→ PROBLEM DESCRIPTION
Set down exactly the lines of the records from the top to the line containing "发表于 2020-6-9 08:10"; include both.

##### DATA

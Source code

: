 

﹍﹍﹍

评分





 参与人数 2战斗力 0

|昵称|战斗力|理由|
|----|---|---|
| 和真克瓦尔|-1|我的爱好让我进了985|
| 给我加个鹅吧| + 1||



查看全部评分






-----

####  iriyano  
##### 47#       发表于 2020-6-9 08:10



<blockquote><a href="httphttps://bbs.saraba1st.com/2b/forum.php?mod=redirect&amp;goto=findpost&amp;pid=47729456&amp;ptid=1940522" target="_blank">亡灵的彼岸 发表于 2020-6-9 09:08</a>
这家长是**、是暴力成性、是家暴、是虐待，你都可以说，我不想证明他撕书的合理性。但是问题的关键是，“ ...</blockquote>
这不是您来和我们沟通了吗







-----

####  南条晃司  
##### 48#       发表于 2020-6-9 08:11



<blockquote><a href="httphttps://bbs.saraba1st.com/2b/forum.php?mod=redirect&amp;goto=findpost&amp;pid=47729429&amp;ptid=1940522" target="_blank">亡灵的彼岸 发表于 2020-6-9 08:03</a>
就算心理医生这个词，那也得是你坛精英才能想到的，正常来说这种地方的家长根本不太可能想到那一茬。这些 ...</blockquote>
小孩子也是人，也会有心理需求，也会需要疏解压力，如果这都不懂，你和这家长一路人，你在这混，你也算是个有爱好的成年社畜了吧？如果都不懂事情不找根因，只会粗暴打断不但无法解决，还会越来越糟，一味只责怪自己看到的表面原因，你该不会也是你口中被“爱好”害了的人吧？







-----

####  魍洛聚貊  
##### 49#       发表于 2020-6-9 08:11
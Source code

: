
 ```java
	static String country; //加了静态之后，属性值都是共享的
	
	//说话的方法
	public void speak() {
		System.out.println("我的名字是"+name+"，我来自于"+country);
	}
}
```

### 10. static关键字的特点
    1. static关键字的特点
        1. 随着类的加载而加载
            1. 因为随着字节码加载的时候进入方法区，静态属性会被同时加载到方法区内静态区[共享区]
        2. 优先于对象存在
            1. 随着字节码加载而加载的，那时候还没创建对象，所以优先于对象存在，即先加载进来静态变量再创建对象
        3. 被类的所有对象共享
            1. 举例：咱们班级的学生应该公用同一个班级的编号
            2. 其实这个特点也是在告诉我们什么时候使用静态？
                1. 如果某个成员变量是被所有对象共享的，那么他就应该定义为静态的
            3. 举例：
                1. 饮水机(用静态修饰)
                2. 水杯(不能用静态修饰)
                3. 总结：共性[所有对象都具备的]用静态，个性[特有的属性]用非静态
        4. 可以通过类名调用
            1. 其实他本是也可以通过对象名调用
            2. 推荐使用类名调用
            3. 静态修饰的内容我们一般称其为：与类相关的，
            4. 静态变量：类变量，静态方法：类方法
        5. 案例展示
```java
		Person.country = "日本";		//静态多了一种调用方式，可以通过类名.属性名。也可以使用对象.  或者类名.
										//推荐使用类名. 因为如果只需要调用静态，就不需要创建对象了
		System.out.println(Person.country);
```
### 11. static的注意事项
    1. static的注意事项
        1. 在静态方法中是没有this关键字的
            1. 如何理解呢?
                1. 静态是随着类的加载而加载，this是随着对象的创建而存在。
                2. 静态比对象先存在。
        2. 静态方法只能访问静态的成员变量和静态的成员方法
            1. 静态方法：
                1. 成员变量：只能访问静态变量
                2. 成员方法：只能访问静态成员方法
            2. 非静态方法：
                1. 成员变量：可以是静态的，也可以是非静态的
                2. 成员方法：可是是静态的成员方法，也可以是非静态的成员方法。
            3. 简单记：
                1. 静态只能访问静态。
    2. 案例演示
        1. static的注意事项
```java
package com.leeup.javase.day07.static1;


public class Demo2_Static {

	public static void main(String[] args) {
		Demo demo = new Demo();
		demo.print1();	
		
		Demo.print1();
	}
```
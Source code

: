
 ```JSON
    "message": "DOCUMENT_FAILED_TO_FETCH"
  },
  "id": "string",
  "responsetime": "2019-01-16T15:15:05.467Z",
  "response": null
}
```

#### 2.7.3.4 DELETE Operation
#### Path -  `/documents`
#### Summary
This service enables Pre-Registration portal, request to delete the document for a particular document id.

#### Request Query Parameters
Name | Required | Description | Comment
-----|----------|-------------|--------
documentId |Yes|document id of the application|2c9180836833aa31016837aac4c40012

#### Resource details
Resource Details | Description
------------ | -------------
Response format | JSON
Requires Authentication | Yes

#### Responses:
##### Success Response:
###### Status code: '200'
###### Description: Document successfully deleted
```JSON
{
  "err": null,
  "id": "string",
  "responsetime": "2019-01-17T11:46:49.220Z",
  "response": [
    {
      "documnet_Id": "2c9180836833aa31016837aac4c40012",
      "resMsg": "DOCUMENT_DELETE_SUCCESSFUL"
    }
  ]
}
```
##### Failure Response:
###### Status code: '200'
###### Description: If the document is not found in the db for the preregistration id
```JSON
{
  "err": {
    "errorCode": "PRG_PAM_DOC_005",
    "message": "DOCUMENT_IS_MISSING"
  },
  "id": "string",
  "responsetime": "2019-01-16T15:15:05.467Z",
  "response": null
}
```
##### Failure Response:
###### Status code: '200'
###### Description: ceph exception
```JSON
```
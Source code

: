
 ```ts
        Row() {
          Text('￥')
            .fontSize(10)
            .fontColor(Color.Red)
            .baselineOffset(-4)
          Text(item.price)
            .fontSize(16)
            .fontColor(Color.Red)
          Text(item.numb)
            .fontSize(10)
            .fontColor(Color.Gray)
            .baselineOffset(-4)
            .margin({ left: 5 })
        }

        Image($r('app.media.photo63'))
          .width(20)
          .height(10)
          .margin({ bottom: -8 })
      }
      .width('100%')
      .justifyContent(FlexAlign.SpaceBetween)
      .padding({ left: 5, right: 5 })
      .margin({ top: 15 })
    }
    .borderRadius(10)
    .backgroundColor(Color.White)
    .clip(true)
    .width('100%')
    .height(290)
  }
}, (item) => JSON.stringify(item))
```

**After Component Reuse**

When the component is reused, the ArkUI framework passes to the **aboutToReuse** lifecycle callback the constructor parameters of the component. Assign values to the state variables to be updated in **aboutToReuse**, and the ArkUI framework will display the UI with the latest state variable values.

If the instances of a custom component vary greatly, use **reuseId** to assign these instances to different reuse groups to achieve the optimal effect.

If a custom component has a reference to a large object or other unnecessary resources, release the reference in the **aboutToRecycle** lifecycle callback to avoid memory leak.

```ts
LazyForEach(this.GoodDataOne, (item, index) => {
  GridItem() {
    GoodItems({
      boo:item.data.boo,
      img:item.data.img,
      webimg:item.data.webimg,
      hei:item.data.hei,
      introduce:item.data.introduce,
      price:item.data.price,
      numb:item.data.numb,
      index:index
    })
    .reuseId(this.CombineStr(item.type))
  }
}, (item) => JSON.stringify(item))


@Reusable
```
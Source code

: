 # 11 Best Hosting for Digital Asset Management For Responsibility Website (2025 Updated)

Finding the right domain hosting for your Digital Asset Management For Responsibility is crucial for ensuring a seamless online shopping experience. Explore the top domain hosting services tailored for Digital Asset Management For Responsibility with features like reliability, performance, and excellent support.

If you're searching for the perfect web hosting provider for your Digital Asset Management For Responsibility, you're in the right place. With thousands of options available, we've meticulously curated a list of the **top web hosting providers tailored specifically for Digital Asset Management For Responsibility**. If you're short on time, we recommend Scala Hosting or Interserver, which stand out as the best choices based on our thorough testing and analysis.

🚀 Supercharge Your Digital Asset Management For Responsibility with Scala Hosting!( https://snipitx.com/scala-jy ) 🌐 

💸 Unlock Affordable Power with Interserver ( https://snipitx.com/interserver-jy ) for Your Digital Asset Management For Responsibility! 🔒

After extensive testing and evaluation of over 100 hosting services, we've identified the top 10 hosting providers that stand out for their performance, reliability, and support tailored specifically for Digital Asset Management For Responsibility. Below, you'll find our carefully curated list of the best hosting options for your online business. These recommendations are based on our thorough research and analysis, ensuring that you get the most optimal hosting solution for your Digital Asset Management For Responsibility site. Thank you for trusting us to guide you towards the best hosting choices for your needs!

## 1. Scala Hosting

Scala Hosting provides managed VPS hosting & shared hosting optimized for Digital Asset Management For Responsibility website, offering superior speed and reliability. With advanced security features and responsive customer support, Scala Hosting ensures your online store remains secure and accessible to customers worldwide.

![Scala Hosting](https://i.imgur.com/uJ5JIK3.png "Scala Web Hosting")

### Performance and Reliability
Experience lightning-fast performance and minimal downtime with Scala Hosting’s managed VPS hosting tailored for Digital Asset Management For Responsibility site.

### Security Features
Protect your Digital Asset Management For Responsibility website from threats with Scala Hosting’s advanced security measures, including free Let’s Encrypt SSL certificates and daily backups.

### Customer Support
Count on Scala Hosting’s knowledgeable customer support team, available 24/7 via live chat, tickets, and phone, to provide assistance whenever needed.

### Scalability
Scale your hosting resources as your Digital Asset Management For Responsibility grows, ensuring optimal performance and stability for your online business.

##########

→ RESPONSE TO THE TASK
Source code

: 

﹍﹍﹍

评分





 参与人数 2战斗力 0

|昵称|战斗力|理由|
|----|---|---|
| 和真克瓦尔|-1|我的爱好让我进了985|
| 给我加个鹅吧| + 1||



查看全部评分






-----

####  iriyano  
##### 47#       发表于 2020-6-9 08:10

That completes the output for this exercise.